Se mi avessero chiesto una quindicina di anni fa quali gruppi avessero in mano il futuro della musica, avrei risposto senza esitazioni: Neurosis, Tool e Converge. Mi fa piacere che oggi quei gruppi siano ancora in relativa buona salute. Solo che, nel frattempo, Tool e Neurosis sono diventati gruppi dalle tempistiche mastodontiche, un po’ per narcisismo e un po’ per necessità e non si intravvedono in esse i margini di evoluzione del suono che sembravano esserci un tempo. Circa i Converge, godono di buona salute devo dire, “The dusk in us” è un disco che tiene altissimo lo standard qualitativo dei loro lavori. Con qualche momento di stanchezza relativa nella loro discografia (chi ha detto “No heroes”?) e qualche distrazione di troppo di Kurt Ballou, impegnatissimo sul fronte produzione, sono forse quelli che hanno retto meglio il passare degli anni.

Ma oggi, sinceramente, cosa tiene viva la musica? Si fa prima a dire cosa la ammazza: i maledetti talent show, la maledetta mania del tutto e subito di porcherie come spotify, i concerti faraonici dal prezzo impopolare ed ingiusto: cose come queste. Io mi sento braccato da queste cose, ma non mi hanno ancora preso. E resisterò fino alla morte.

Poi in un mese escono tre dischi come l’ultimo dei Tool, “Free” di Iggy Pop e “Birth of violence” di Chelsea Wolfe. Non può che essere un segno che non sono solo nella mia battaglia. Sul primo posso accettare obiezioni, e qualcuna è venuta in mente anche a me, sugli altri due no.

Lo sapevo che ascoltare un brano in anteprima su you tube sarebbe stata una mossa sbagliata, infatti con le altre anteprime ho resistito. Ma era talmente tale tanta l’attesa di lasciare entrare nelle orecchie qualcosa di nuovo firmato da CW che per liberarmi della tentazione ho dovuto cedere. Ero già consapevole dell’errore: “The mother road” non mi fece una bella impressione, invece ascoltata su disco mi ha ammaliato, per un attimo ho quasi pensato che Siouxsie si fosse appropriata del microfono, e da lì in poi è stata solo adorazione per questa fantastica artista californiana che ben difficilmente si fa cogliere in fallo con lavori che siano anche solo meno che coinvolgenti.

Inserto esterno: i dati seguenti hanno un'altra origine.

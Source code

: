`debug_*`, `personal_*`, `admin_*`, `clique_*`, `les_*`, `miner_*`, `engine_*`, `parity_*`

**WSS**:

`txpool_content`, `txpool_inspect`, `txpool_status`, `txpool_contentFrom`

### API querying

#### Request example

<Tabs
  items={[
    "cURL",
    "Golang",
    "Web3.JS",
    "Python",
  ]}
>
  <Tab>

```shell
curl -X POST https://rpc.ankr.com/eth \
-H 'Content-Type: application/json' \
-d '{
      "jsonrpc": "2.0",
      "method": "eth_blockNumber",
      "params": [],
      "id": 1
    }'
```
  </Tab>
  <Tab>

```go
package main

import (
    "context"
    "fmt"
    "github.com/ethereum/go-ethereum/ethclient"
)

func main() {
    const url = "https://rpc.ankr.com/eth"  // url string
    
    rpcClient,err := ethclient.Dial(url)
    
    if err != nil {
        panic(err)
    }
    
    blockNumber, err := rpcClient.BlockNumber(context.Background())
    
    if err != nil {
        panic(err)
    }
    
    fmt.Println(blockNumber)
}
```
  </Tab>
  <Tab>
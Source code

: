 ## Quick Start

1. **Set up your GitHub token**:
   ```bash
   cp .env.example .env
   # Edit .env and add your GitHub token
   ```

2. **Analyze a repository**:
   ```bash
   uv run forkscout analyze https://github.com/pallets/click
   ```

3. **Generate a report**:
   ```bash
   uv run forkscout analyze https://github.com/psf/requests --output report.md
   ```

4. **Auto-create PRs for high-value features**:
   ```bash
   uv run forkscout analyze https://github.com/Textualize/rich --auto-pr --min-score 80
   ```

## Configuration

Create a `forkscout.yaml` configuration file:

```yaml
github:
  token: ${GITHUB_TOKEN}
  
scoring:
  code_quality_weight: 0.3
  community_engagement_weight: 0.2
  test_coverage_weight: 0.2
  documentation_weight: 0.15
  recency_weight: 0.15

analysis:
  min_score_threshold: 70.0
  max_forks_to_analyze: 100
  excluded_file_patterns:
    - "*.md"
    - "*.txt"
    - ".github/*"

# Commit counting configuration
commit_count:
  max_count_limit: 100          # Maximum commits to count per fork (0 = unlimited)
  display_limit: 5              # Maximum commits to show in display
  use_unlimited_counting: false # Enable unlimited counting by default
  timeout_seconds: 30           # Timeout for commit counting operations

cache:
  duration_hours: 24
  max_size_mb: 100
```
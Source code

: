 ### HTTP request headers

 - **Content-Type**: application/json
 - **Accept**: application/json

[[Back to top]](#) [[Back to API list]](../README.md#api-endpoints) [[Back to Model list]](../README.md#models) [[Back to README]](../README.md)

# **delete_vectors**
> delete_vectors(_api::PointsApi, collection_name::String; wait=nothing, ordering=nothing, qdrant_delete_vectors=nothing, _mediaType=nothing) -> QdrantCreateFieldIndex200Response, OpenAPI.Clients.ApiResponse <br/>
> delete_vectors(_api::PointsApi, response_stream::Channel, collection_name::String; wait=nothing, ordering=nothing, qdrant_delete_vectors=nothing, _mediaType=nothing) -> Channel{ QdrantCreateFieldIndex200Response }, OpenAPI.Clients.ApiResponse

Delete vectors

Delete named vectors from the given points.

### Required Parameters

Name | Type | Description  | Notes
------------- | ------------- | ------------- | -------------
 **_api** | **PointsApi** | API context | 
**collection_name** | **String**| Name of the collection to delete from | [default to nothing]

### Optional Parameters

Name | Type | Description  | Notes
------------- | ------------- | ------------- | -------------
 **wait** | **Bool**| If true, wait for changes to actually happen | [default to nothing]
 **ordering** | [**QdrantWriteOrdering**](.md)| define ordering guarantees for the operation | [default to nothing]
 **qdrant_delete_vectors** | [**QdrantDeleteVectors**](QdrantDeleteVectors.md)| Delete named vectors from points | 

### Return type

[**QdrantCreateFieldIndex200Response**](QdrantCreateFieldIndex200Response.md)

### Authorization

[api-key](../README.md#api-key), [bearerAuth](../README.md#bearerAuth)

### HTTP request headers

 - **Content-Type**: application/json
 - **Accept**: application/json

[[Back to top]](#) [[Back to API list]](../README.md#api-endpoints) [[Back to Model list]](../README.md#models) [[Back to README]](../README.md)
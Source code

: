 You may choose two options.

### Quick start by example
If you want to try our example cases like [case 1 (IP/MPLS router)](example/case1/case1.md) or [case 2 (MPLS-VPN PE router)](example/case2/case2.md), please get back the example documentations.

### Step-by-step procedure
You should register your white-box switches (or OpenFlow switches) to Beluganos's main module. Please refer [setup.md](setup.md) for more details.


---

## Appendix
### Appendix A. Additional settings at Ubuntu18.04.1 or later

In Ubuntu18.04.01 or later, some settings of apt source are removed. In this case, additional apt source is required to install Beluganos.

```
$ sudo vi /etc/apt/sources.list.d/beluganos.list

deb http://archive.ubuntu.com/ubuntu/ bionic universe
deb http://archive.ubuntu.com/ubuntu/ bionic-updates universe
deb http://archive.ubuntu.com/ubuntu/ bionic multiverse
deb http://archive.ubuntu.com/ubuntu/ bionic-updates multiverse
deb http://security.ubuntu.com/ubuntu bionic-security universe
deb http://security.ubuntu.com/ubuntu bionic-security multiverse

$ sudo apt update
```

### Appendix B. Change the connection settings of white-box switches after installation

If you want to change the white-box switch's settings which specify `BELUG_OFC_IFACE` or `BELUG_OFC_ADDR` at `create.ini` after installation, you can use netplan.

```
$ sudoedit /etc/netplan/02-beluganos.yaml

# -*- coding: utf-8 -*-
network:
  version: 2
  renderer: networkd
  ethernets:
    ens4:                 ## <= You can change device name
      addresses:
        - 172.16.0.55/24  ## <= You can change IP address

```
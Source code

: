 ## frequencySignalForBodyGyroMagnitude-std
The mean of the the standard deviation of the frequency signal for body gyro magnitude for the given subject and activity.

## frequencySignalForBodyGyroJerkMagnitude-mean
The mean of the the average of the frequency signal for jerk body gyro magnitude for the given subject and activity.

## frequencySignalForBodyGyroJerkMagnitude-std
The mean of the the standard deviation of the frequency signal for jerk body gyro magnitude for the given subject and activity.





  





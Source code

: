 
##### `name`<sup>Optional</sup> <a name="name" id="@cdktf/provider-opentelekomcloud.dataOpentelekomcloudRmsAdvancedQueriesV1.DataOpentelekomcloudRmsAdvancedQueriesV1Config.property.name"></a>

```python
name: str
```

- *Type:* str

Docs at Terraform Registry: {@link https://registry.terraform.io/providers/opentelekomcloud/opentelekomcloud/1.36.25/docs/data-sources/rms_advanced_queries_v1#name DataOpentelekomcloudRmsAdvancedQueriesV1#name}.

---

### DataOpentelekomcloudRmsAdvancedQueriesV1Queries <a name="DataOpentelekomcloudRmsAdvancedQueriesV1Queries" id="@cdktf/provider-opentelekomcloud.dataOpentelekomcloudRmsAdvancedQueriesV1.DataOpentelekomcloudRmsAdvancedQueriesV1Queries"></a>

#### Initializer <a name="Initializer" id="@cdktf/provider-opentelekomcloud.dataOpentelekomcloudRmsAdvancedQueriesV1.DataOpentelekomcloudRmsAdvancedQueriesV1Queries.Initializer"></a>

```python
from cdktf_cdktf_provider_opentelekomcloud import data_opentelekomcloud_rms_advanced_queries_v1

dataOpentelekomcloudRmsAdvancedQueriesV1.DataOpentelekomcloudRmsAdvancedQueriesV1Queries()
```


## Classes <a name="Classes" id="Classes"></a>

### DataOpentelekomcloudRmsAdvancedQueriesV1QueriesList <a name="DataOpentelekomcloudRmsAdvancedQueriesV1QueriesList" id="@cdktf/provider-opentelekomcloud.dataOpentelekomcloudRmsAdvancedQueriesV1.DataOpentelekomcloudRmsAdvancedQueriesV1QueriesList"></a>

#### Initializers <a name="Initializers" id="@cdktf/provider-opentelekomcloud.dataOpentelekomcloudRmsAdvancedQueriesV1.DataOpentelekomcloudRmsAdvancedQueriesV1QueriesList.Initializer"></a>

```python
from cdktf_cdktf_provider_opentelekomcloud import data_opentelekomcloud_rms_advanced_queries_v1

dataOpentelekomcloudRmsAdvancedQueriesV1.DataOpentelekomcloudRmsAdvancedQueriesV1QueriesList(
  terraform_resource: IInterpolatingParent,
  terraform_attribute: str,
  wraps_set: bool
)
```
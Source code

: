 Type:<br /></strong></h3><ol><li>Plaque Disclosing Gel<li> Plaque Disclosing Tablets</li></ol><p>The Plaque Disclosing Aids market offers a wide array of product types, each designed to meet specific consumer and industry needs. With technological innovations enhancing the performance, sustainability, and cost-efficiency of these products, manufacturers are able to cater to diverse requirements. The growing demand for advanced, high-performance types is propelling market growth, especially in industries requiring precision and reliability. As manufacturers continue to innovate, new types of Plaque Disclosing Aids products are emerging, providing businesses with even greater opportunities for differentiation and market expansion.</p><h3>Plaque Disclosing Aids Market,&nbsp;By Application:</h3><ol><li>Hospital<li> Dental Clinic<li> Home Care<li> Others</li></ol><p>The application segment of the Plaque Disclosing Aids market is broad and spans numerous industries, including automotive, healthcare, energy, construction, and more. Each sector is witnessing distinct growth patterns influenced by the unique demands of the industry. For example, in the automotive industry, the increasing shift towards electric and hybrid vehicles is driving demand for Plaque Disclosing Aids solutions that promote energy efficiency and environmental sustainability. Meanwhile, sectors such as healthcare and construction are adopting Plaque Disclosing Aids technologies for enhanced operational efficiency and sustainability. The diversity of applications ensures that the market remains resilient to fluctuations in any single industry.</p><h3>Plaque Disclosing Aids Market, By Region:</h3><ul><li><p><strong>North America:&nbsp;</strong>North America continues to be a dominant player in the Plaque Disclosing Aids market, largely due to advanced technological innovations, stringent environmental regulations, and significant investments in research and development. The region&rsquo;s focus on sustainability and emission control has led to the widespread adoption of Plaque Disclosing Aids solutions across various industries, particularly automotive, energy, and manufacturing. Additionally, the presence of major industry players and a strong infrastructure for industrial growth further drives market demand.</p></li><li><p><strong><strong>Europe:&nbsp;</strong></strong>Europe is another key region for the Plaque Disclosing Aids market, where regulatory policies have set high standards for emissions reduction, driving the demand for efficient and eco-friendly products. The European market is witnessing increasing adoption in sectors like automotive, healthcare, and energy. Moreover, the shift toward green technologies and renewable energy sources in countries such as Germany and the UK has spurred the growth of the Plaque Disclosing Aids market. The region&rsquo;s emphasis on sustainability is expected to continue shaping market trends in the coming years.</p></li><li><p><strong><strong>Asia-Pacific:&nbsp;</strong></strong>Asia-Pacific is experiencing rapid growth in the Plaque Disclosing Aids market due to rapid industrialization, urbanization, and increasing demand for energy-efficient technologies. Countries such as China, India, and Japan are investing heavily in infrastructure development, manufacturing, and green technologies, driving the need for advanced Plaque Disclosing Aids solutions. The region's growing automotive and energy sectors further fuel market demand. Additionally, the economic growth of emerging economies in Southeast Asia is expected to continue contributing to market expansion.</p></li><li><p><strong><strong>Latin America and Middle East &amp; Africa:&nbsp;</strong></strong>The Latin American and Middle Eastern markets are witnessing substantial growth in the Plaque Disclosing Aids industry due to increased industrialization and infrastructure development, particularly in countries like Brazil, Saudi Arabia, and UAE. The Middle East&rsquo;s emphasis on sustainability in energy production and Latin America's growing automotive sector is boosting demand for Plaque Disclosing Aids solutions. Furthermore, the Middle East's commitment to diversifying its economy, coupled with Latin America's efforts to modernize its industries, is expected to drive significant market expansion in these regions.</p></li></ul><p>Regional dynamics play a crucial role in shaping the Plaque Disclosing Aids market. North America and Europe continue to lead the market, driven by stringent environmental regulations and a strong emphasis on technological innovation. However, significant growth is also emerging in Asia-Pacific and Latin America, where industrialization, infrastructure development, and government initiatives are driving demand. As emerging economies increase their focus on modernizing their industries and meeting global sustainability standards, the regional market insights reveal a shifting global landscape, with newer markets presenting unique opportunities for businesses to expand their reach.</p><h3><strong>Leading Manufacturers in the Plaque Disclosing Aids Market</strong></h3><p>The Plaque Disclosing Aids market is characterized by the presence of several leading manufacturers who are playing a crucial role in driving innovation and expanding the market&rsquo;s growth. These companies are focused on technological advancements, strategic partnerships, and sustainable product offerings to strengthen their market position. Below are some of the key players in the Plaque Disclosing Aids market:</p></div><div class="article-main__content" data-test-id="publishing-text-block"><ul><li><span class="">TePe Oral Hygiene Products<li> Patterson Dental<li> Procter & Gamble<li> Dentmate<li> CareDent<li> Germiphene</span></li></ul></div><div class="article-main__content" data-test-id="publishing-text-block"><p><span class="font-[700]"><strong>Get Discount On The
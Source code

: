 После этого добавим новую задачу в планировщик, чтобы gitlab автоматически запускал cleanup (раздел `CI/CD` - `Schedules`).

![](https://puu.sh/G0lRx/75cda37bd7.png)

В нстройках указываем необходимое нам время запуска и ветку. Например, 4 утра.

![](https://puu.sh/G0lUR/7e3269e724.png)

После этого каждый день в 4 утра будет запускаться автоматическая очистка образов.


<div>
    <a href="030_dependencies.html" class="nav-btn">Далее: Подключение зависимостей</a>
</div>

Un disco intimo ed intimistico. L’ho ascoltato per la prima volta nell’isolazione di un abitacolo, col sole che giocava a fare l’ effetto serra per farlo sbocciare meglio. In autostrada e stanco dopo una giornata di lavoro. Mi ha tenuto sveglio ed attento pur cullandomi. Perché, in questo lavoro, è questo che fa Chelsea: da una parte ti avvolge e ti riscalda con poche note acustiche e con la sua voce meravigliosa e, quando hai abbassato la guardia, inietta il ghiaccio nelle tue vene, l’inquetudine nell’anima, il buio nei pensieri.

Nonostante questo, ti fa sentire maledettamente vivo: allontana la solitudine con un soffio di grazia inaudita. Senza nascondere la realtà, getta un ponte in direzione dell’ascoltatore, offre una possibilità di salvezza nella condivisione. Almeno questa è la sensazione che ne ho ricavato fin’ora perchè mancano ancora svariati ascolti per cogliere quest’ opera in modo maggiormente compiuto. Mi manca di addentrarmi meglio nei testi, di scorgere i dettagli sonori sfuggiti e mi manca di far germogliare le canzoni con attenzione amorevole negli organi sensoriali.

Comunque appare assolutamente chiaro che chi riesce ad evocare tale sensazioni, chi riesce a dipingere scenari musicali di una tale intensità ha in mano il futuro della musica. E non si può fare a meno di volerle bene.